The input:
----
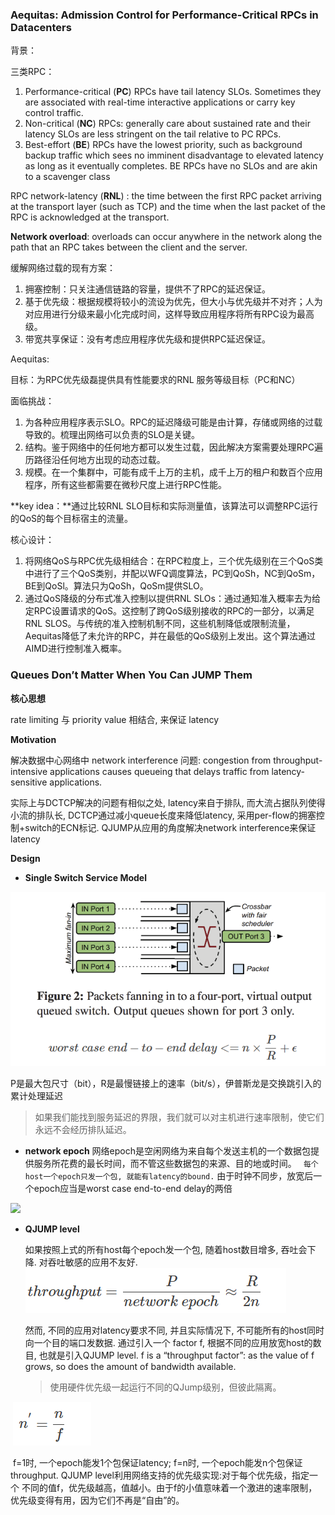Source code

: ### **Aequitas: Admission Control for Performance-Critical RPCs in Datacenters**

背景：

三类RPC：

1. Performance-critical (**PC**) RPCs have tail latency SLOs. Sometimes they are associated with real-time interactive applications or carry key control traffic.
2. Non-critical (**NC**) RPCs: generally care about sustained rate and their latency SLOs are less stringent on the tail relative to PC RPCs.
3. Best-effort (**BE**) RPCs have the lowest priority, such as background backup traffic which sees no imminent disadvantage to elevated latency as long as it eventually completes. BE RPCs have no SLOs and are akin to a scavenger class

RPC network-latency (**RNL**) : the time between the first RPC packet arriving at the transport layer (such as TCP) and the time when the last packet of the RPC is acknowledged at the transport.

**Network overload**: overloads can occur anywhere in the network along the path that an RPC takes between the client and the server.

缓解网络过载的现有方案：

1. 拥塞控制：只关注通信链路的容量，提供不了RPC的延迟保证。
2. 基于优先级：根据规模将较小的流设为优先，但大小与优先级并不对齐；人为对应用进行分级来最小化完成时间，这样导致应用程序将所有RPC设为最高级。
3. 带宽共享保证：没有考虑应用程序优先级和提供RPC延迟保证。

Aequitas:

目标：为RPC优先级磊提供具有性能要求的RNL 服务等级目标（PC和NC）

面临挑战：

1. 为各种应用程序表示SLO。RPC的延迟降级可能是由计算，存储或网络的过载导致的。梳理出网络可以负责的SLO是关键。
2. 结构。鉴于网络中的任何地方都可以发生过载，因此解决方案需要处理RPC遍历路径沿任何地方出现的动态过载。
3. 规模。在一个集群中，可能有成千上万的主机，成千上万的租户和数百个应用程序，所有这些都需要在微秒尺度上进行RPC性能。

**key idea：**通过比较RNL SLO目标和实际测量值，该算法可以调整RPC运行的QoS的每个目标宿主的流量。

核心设计：

1. 将网络QoS与RPC优先级相结合：在RPC粒度上，三个优先级别在三个QoS类中进行了三个QoS类别，并配以WFQ调度算法，PC到QoSh，NC到QoSm，BE到QoSl。算法只为QoSh，QoSm提供SLO。
2. 通过QoS降级的分布式准入控制以提供RNL SLOs：通过通知准入概率去为给定RPC设置请求的QoS。这控制了跨QoS级别接收的RPC的一部分，以满足RNL SLOS。与传统的准入控制机制不同，这些机制降低或限制流量，Aequitas降低了未允许的RPC，并在最低的QoS级别上发出。这个算法通过AIMD进行控制准入概率。

### **Queues Don’t Matter When You Can JUMP Them**

**核心思想**

rate limiting 与 priority value 相结合, 来保证 latency

**Motivation**

解决数据中心网络中 network interference 问题: congestion from throughput-intensive applications causes queueing that delays traffic from latency-sensitive applications.

实际上与DCTCP解决的问题有相似之处, latency来自于排队, 而大流占据队列使得小流的排队长, DCTCP通过减小queue长度来降低latency, 采用per-flow的拥塞控制+switch的ECN标记. QJUMP从应用的角度解决network interference来保证latency

**Design**

- **Single Switch Service Model**

![](./images/微信截图_20221023150639.png)

​	P是最大包尺寸（bit），R是最慢链接上的速率（bit/s），伊普斯龙是交换跳引入的累计处理延迟

> 如果我们能找到服务延迟的界限，我们就可以对主机进行速率限制，使它们永远不会经历排队延迟。

- **network epoch**
  网络epoch是空闲网络为来自每个发送主机的一个数据包提供服务所花费的最长时间，而不管这些数据包的来源、目的地或时间。 ` 每个host一个epoch只发一个包, 就能有latency的bound.` 由于时钟不同步，放宽后一个epoch应当是worst case end-to-end delay的两倍

![](E:\Research\Literature\images\微信截图_20221023151423.png)

- **QJUMP level**

  如果按照上式的所有host每个epoch发一个包, 随着host数目增多, 吞吐会下降. 对吞吐敏感的应用不友好.![](./images/微信截图_20221023151548.png)

  然而, 不同的应用对latency要求不同, 并且实际情况下, 不可能所有的host同时向一个目的端口发数据. 通过引入一个 factor f, 根据不同的应用放宽host的数目, 也就是引入QJUMP level. f is a “throughput factor”: as the value of f grows, so does the amount of bandwidth available.

  > 使用硬件优先级一起运行不同的QJump级别，但彼此隔离。

​		![](./images/微信截图_20221023151731.png)	

​		f=1时, 一个epoch能发1个包保证latency; f=n时, 一个epoch能发n个包保证throughput. QJUMP level利用网络支持的优先级实现:对于每个优先级，指定一个		不同的值f，优先级越高，值越小。由于f的小值意味着一个激进的速率限制，优先级变得有用，因为它们不再是“自由”的。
----
Problem: Stop at the line containing "解决数据中心网络中 network interference" and include it. Everything from the first line of the material up to there is to be repeated exactly, leaving out pictures.

Answer area:
Source code

: ### **Aequitas: Admission Control for Performance-Critical RPCs in Datacenters**

背景：

三类RPC：

1. Performance-critical (**PC**) RPCs have tail latency SLOs. Sometimes they are associated with real-time interactive applications or carry key control traffic.
2. Non-critical (**NC**) RPCs: generally care about sustained rate and their latency SLOs are less stringent on the tail relative to PC RPCs.
3. Best-effort (**BE**) RPCs have the lowest priority, such as background backup traffic which sees no imminent disadvantage to elevated latency as long as it eventually completes. BE RPCs have no SLOs and are akin to a scavenger class

RPC network-latency (**RNL**) : the time between the first RPC packet arriving at the transport layer (such as TCP) and the time when the last packet of the RPC is acknowledged at the transport.

**Network overload**: overloads can occur anywhere in the network along the path that an RPC takes between the client and the server.

缓解网络过载的现有方案：

1. 拥塞控制：只关注通信链路的容量，提供不了RPC的延迟保证。
2. 基于优先级：根据规模将较小的流设为优先，但大小与优先级并不对齐；人为对应用进行分级来最小化完成时间，这样导致应用程序将所有RPC设为最高级。
3. 带宽共享保证：没有考虑应用程序优先级和提供RPC延迟保证。

Aequitas:

目标：为RPC优先级磊提供具有性能要求的RNL 服务等级目标（PC和NC）

面临挑战：

1. 为各种应用程序表示SLO。RPC的延迟降级可能是由计算，存储或网络的过载导致的。梳理出网络可以负责的SLO是关键。
2. 结构。鉴于网络中的任何地方都可以发生过载，因此解决方案需要处理RPC遍历路径沿任何地方出现的动态过载。
3. 规模。在一个集群中，可能有成千上万的主机，成千上万的租户和数百个应用程序，所有这些都需要在微秒尺度上进行RPC性能。

**key idea：**通过比较RNL SLO目标和实际测量值，该算法可以调整RPC运行的QoS的每个目标宿主的流量。

核心设计：

1. 将网络QoS与RPC优先级相结合：在RPC粒度上，三个优先级别在三个QoS类中进行了三个QoS类别，并配以WFQ调度算法，PC到QoSh，NC到QoSm，BE到QoSl。算法只为QoSh，QoSm提供SLO。
2. 通过QoS降级的分布式准入控制以提供RNL SLOs：通过通知准入概率去为给定RPC设置请求的QoS。这控制了跨QoS级别接收的RPC的一部分，以满足RNL SLOS。与传统的准入控制机制不同，这些机制降低或限制流量，Aequitas降低了未允许的RPC，并在最低的QoS级别上发出。这个算法通过AIMD进行控制准入概率。

### **Queues Don’t Matter When You Can JUMP Them**

**核心思想**

rate limiting 与 priority value 相结合, 来保证 latency

**Motivation**

解决数据中心网络中 network interference 问题: congestion from throughput-intensive applications causes queueing that delays traffic from latency-sensitive applications.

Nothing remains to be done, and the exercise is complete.